TASK STATEMENT: Return the data exactly, apart from leaving out the pictures.

____

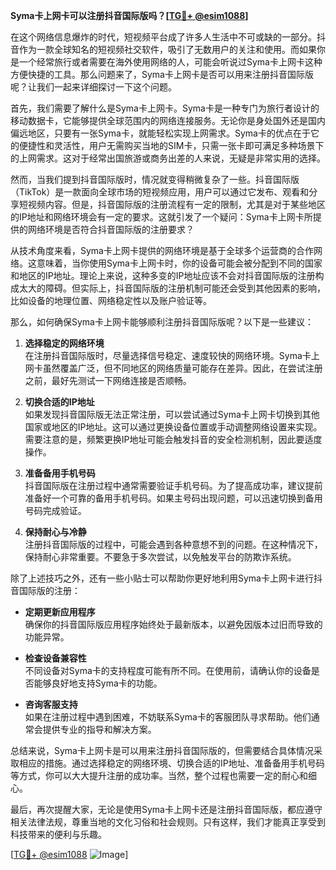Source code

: **Syma卡上网卡可以注册抖音国际版吗？[[TG💪+ @esim1088](https://t.me/s/esim1088)]**

在这个网络信息爆炸的时代，短视频平台成了许多人生活中不可或缺的一部分。抖音作为一款全球知名的短视频社交软件，吸引了无数用户的关注和使用。而如果你是一个经常旅行或者需要在海外使用网络的人，可能会听说过Syma卡上网卡这种方便快捷的工具。那么问题来了，Syma卡上网卡是否可以用来注册抖音国际版呢？让我们一起来详细探讨一下这个问题。

首先，我们需要了解什么是Syma卡上网卡。Syma卡是一种专门为旅行者设计的移动数据卡，它能够提供全球范围内的网络连接服务。无论你是身处国外还是国内偏远地区，只要有一张Syma卡，就能轻松实现上网需求。Syma卡的优点在于它的便捷性和灵活性，用户无需购买当地的SIM卡，只需一张卡即可满足多种场景下的上网需求。这对于经常出国旅游或商务出差的人来说，无疑是非常实用的选择。

然而，当我们提到抖音国际版时，情况就变得稍微复杂了一些。抖音国际版（TikTok）是一款面向全球市场的短视频应用，用户可以通过它发布、观看和分享短视频内容。但是，抖音国际版的注册流程有一定的限制，尤其是对于某些地区的IP地址和网络环境会有一定的要求。这就引发了一个疑问：Syma卡上网卡所提供的网络环境是否符合抖音国际版的注册要求？

从技术角度来看，Syma卡上网卡提供的网络环境是基于全球多个运营商的合作网络。这意味着，当你使用Syma卡上网卡时，你的设备可能会被分配到不同的国家和地区的IP地址。理论上来说，这种多变的IP地址应该不会对抖音国际版的注册构成太大的障碍。但实际上，抖音国际版的注册机制可能还会受到其他因素的影响，比如设备的地理位置、网络稳定性以及账户验证等。

那么，如何确保Syma卡上网卡能够顺利注册抖音国际版呢？以下是一些建议：

1. **选择稳定的网络环境**  
   在注册抖音国际版时，尽量选择信号稳定、速度较快的网络环境。Syma卡上网卡虽然覆盖广泛，但不同地区的网络质量可能存在差异。因此，在尝试注册之前，最好先测试一下网络连接是否顺畅。

2. **切换合适的IP地址**  
   如果发现抖音国际版无法正常注册，可以尝试通过Syma卡上网卡切换到其他国家或地区的IP地址。这可以通过更换设备位置或手动调整网络设置来实现。需要注意的是，频繁更换IP地址可能会触发抖音的安全检测机制，因此要适度操作。

3. **准备备用手机号码**  
   抖音国际版在注册过程中通常需要验证手机号码。为了提高成功率，建议提前准备好一个可靠的备用手机号码。如果主号码出现问题，可以迅速切换到备用号码完成验证。

4. **保持耐心与冷静**  
   注册抖音国际版的过程中，可能会遇到各种意想不到的问题。在这种情况下，保持耐心非常重要。不要急于多次尝试，以免触发平台的防欺诈系统。

除了上述技巧之外，还有一些小贴士可以帮助你更好地利用Syma卡上网卡进行抖音国际版的注册：

- **定期更新应用程序**  
  确保你的抖音国际版应用程序始终处于最新版本，以避免因版本过旧而导致的功能异常。

- **检查设备兼容性**  
  不同设备对Syma卡的支持程度可能有所不同。在使用前，请确认你的设备是否能够良好地支持Syma卡的功能。

- **咨询客服支持**  
  如果在注册过程中遇到困难，不妨联系Syma卡的客服团队寻求帮助。他们通常会提供专业的指导和解决方案。

总结来说，Syma卡上网卡是可以用来注册抖音国际版的，但需要结合具体情况采取相应的措施。通过选择稳定的网络环境、切换合适的IP地址、准备备用手机号码等方式，你可以大大提升注册的成功率。当然，整个过程也需要一定的耐心和细心。

最后，再次提醒大家，无论是使用Syma卡上网卡还是注册抖音国际版，都应遵守相关法律法规，尊重当地的文化习俗和社会规则。只有这样，我们才能真正享受到科技带来的便利与乐趣。

[[TG💪+ @esim1088](https://t.me/s/esim1088) ![Image](https://i.postimg.cc/4NQfJmqS/Snipaste-2025-05-13-00-14-12.png)]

____

EXERCISE ANSWER:
Source code

: **Syma卡上网卡可以注册抖音国际版吗？[[TG💪+ @esim1088](https://t.me/s/esim1088)]**

在这个网络信息爆炸的时代，短视频平台成了许多人生活中不可或缺的一部分。抖音作为一款全球知名的短视频社交软件，吸引了无数用户的关注和使用。而如果你是一个经常旅行或者需要在海外使用网络的人，可能会听说过Syma卡上网卡这种方便快捷的工具。那么问题来了，Syma卡上网卡是否可以用来注册抖音国际版呢？让我们一起来详细探讨一下这个问题。

首先，我们需要了解什么是Syma卡上网卡。Syma卡是一种专门为旅行者设计的移动数据卡，它能够提供全球范围内的网络连接服务。无论你是身处国外还是国内偏远地区，只要有一张Syma卡，就能轻松实现上网需求。Syma卡的优点在于它的便捷性和灵活性，用户无需购买当地的SIM卡，只需一张卡即可满足多种场景下的上网需求。这对于经常出国旅游或商务出差的人来说，无疑是非常实用的选择。

然而，当我们提到抖音国际版时，情况就变得稍微复杂了一些。抖音国际版（TikTok）是一款面向全球市场的短视频应用，用户可以通过它发布、观看和分享短视频内容。但是，抖音国际版的注册流程有一定的限制，尤其是对于某些地区的IP地址和网络环境会有一定的要求。这就引发了一个疑问：Syma卡上网卡所提供的网络环境是否符合抖音国际版的注册要求？

从技术角度来看，Syma卡上网卡提供的网络环境是基于全球多个运营商的合作网络。这意味着，当你使用Syma卡上网卡时，你的设备可能会被分配到不同的国家和地区的IP地址。理论上来说，这种多变的IP地址应该不会对抖音国际版的注册构成太大的障碍。但实际上，抖音国际版的注册机制可能还会受到其他因素的影响，比如设备的地理位置、网络稳定性以及账户验证等。

那么，如何确保Syma卡上网卡能够顺利注册抖音国际版呢？以下是一些建议：

1. **选择稳定的网络环境**  
   在注册抖音国际版时，尽量选择信号稳定、速度较快的网络环境。Syma卡上网卡虽然覆盖广泛，但不同地区的网络质量可能存在差异。因此，在尝试注册之前，最好先测试一下网络连接是否顺畅。

2. **切换合适的IP地址**  
   如果发现抖音国际版无法正常注册，可以尝试通过Syma卡上网卡切换到其他国家或地区的IP地址。这可以通过更换设备位置或手动调整网络设置来实现。需要注意的是，频繁更换IP地址可能会触发抖音的安全检测机制，因此要适度操作。

3. **准备备用手机号码**  
   抖音国际版在注册过程中通常需要验证手机号码。为了提高成功率，建议提前准备好一个可靠的备用手机号码。如果主号码出现问题，可以迅速切换到备用号码完成验证。

4. **保持耐心与冷静**  
   注册抖音国际版的过程中，可能会遇到各种意想不到的问题。在这种情况下，保持耐心非常重要。不要急于多次尝试，以免触发平台的防欺诈系统。

除了上述技巧之外，还有一些小贴士可以帮助你更好地利用Syma卡上网卡进行抖音国际版的注册：

- **定期更新应用程序**  
  确保你的抖音国际版应用程序始终处于最新版本，以避免因版本过旧而导致的功能异常。

- **检查设备兼容性**  
  不同设备对Syma卡的支持程度可能有所不同。在使用前，请确认你的设备是否能够良好地支持Syma卡的功能。

- **咨询客服支持**  
  如果在注册过程中遇到困难，不妨联系Syma卡的客服团队寻求帮助。他们通常会提供专业的指导和解决方案。

总结来说，Syma卡上网卡是可以用来注册抖音国际版的，但需要结合具体情况采取相应的措施。通过选择稳定的网络环境、切换合适的IP地址、准备备用手机号码等方式，你可以大大提升注册的成功率。当然，整个过程也需要一定的耐心和细心。

最后，再次提醒大家，无论是使用Syma卡上网卡还是注册抖音国际版，都应遵守相关法律法规，尊重当地的文化习俗和社会规则。只有这样，我们才能真正享受到科技带来的便利与乐趣。

[[TG💪+ @esim1088](https://t.me/s/esim1088) ![Image](https://i.postimg.cc/4NQfJmqS/Snipaste-2025-05-13-00-14-12.png)]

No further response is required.